Copy only what runs from the line containing "MIT License - see" through the end of the material below, line for line, with both ends included.

(Exercise data begins)

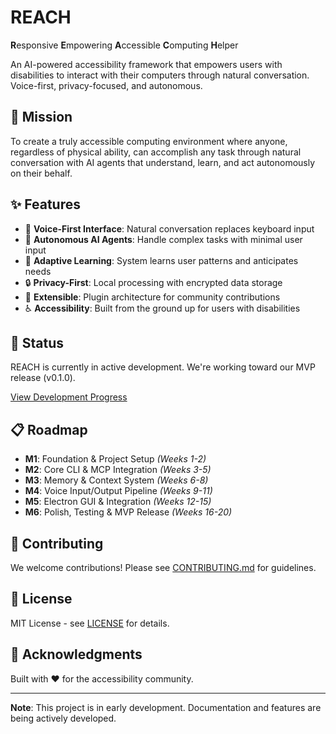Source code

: # REACH

**R**esponsive **E**mpowering **A**ccessible **C**omputing **H**elper

An AI-powered accessibility framework that empowers users with disabilities to interact with their computers through natural conversation. Voice-first, privacy-focused, and autonomous.

## 🎯 Mission

To create a truly accessible computing environment where anyone, regardless of physical ability, can accomplish any task through natural conversation with AI agents that understand, learn, and act autonomously on their behalf.

## ✨ Features

- 🎤 **Voice-First Interface**: Natural conversation replaces keyboard input
- 🤖 **Autonomous AI Agents**: Handle complex tasks with minimal user input
- 🧠 **Adaptive Learning**: System learns user patterns and anticipates needs
- 🔒 **Privacy-First**: Local processing with encrypted data storage
- 🔧 **Extensible**: Plugin architecture for community contributions
- ♿ **Accessibility**: Built from the ground up for users with disabilities

## 🚧 Status

REACH is currently in active development. We're working toward our MVP release (v0.1.0).

[View Development Progress](https://github.com/YOUR_USERNAME/reach/projects/1)

## 📋 Roadmap

- **M1**: Foundation & Project Setup *(Weeks 1-2)*
- **M2**: Core CLI & MCP Integration *(Weeks 3-5)*
- **M3**: Memory & Context System *(Weeks 6-8)*
- **M4**: Voice Input/Output Pipeline *(Weeks 9-11)*
- **M5**: Electron GUI & Integration *(Weeks 12-15)*
- **M6**: Polish, Testing & MVP Release *(Weeks 16-20)*

## 🤝 Contributing

We welcome contributions! Please see [CONTRIBUTING.md](CONTRIBUTING.md) for guidelines.

## 📄 License

MIT License - see [LICENSE](LICENSE) for details.

## 🌟 Acknowledgments

Built with ❤️ for the accessibility community.

---

**Note**: This project is in early development. Documentation and features are being actively developed.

(Exercise data ends)

§ Result of this exercise
MIT License - see [LICENSE](LICENSE) for details.

## 🌟 Acknowledgments

Built with ❤️ for the accessibility community.

---

**Note**: This project is in early development. Documentation and features are being actively developed.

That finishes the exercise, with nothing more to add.